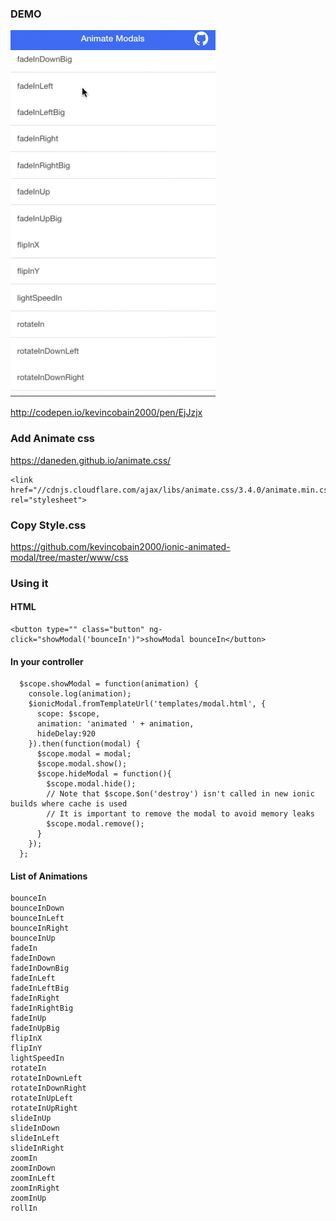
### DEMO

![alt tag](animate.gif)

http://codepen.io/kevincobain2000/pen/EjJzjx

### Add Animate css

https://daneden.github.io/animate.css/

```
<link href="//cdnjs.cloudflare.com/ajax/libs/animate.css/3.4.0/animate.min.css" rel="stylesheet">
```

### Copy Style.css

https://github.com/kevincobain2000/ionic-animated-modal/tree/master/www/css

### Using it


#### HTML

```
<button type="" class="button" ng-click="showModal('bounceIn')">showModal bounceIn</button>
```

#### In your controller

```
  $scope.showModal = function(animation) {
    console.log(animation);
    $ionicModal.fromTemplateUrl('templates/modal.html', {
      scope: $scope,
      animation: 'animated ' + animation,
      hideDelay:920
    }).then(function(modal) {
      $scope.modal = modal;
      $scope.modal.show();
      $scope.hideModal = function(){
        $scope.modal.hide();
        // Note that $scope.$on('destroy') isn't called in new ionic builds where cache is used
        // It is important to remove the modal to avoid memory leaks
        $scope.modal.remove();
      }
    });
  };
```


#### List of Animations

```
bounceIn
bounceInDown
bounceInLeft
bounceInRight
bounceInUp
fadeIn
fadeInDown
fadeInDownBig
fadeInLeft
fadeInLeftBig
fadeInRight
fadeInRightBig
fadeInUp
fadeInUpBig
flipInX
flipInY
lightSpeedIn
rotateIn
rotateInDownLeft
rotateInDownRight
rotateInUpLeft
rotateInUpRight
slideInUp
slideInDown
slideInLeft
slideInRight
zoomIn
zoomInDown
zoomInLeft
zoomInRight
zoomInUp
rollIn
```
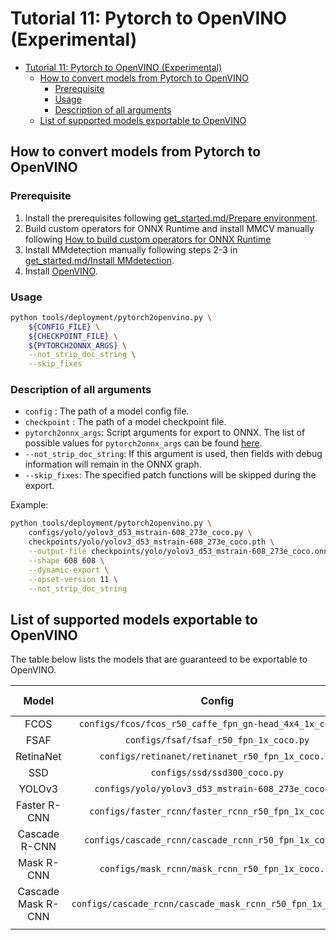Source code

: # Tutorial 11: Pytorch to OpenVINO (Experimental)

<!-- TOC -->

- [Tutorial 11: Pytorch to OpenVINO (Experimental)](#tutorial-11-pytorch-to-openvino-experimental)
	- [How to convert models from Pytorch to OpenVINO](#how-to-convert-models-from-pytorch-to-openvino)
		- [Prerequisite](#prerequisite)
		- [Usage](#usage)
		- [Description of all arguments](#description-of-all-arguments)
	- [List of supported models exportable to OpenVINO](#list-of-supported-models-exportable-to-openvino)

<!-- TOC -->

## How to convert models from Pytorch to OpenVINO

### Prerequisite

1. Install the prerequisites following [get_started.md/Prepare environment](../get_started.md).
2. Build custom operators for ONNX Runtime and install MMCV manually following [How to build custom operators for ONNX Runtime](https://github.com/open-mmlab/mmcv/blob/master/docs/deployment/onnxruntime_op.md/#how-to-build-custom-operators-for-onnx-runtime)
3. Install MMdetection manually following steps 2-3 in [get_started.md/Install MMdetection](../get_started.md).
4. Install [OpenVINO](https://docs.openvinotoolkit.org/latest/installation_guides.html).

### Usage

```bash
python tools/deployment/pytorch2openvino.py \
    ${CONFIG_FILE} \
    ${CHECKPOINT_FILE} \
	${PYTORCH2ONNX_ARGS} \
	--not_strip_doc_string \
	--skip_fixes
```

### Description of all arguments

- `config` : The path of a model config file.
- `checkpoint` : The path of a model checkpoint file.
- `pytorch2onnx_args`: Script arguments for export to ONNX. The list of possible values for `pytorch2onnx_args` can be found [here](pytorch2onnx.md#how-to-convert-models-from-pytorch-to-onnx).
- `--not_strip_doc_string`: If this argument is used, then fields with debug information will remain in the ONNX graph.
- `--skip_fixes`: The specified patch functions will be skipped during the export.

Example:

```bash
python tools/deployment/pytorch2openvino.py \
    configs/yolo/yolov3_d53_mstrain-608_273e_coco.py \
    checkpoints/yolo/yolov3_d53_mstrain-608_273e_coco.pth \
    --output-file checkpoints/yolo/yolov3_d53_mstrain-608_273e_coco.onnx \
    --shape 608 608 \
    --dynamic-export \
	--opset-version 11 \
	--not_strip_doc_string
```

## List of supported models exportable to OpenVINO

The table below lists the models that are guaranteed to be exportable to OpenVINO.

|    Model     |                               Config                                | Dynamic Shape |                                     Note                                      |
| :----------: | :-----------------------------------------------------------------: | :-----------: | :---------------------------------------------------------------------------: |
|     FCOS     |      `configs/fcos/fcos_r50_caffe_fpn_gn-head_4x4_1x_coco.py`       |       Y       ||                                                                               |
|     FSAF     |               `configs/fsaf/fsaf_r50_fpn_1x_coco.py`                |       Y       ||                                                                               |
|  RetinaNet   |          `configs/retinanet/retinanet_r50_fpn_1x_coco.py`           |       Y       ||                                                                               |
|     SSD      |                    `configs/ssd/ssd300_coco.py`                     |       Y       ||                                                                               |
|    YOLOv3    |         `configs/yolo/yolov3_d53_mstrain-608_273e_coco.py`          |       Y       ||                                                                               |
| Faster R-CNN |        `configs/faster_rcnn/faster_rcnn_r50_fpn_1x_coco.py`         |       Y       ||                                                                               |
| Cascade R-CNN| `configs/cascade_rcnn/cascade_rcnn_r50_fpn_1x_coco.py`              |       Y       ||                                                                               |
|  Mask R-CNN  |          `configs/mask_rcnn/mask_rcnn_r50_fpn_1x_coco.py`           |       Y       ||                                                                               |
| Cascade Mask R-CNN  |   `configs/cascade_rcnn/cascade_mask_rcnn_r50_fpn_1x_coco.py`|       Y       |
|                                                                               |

* _Work instruction_: Collect every line above that contains the word "animated".

* _Expected answer_:
https://github.com/kevincobain2000/ionic-animated-modal/tree/master/www/css
      animation: 'animated ' + animation,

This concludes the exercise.